_PROVIDED DATA_.
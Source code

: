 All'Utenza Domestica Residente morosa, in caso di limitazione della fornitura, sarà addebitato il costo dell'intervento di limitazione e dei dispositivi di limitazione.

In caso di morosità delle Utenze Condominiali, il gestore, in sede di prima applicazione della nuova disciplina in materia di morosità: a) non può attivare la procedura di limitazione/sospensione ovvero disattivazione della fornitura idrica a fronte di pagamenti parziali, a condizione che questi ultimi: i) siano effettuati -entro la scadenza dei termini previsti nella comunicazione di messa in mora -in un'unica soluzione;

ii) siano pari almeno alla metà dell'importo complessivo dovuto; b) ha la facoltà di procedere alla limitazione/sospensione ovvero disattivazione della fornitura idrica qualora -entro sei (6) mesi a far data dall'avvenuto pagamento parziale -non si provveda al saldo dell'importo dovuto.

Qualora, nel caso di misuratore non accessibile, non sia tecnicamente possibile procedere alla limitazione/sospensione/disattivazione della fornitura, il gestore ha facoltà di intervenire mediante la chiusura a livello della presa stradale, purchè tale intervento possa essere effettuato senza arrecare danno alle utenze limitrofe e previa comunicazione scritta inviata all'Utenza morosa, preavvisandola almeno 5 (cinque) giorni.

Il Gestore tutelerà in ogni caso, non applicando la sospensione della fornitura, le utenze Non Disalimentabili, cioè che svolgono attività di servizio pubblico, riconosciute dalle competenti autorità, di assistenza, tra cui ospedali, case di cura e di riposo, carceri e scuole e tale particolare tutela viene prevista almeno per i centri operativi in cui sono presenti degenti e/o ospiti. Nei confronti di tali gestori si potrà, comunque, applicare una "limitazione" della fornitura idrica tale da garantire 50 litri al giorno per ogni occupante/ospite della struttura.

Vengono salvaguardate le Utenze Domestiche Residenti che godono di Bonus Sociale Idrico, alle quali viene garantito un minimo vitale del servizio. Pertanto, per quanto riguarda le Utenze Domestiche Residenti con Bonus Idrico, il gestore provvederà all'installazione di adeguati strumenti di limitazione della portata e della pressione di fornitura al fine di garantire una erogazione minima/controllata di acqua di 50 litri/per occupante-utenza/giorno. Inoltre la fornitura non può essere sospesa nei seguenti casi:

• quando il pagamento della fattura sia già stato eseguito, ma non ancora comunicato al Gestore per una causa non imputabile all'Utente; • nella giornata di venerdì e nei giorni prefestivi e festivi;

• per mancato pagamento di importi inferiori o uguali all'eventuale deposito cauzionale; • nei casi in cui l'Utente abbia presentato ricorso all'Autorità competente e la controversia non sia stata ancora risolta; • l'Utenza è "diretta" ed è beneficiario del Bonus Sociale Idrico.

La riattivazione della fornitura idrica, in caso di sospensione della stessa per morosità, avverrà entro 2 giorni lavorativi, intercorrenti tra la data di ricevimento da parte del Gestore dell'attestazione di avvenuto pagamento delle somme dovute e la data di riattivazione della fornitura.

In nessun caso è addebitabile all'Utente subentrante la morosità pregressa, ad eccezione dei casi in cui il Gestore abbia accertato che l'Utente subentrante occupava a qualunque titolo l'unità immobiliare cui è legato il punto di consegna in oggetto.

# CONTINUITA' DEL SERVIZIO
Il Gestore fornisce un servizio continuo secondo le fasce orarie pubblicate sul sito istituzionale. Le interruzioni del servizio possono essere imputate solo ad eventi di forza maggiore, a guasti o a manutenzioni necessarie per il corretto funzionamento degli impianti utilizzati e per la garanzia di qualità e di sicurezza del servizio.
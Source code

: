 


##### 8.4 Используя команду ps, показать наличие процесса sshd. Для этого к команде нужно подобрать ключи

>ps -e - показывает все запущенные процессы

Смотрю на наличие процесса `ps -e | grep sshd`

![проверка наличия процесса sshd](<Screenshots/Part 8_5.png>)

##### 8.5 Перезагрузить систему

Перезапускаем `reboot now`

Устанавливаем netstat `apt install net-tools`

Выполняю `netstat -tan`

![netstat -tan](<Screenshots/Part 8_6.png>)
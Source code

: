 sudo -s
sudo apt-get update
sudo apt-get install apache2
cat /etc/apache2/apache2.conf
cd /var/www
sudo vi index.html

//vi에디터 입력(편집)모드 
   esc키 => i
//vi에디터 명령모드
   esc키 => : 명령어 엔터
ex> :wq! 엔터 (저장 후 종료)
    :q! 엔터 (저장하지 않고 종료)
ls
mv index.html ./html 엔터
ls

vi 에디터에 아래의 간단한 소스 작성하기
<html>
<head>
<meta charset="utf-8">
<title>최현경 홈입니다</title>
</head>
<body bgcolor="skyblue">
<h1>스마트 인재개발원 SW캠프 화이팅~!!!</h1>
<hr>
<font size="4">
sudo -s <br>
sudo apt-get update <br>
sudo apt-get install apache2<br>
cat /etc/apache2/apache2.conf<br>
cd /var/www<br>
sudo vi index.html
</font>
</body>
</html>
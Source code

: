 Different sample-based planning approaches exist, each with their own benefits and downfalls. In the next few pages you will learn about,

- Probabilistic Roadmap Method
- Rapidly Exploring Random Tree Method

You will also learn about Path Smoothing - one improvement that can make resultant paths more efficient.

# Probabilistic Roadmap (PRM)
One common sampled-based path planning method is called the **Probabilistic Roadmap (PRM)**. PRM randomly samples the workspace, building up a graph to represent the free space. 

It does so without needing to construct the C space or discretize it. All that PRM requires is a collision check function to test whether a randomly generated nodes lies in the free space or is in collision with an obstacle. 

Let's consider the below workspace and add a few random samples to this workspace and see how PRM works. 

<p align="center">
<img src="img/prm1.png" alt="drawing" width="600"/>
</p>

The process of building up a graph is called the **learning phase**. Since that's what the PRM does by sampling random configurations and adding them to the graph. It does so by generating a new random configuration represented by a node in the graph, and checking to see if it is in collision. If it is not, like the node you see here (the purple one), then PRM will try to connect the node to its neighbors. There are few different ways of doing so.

_WORK TO BE COMPLETED_. Look through the entries above and report each line where the string "наличие" occurs.

_YOUR SOLUTION_.
##### 8.4 Используя команду ps, показать наличие процесса sshd. Для этого к команде нужно подобрать ключи
Смотрю на наличие процесса `ps -e | grep sshd`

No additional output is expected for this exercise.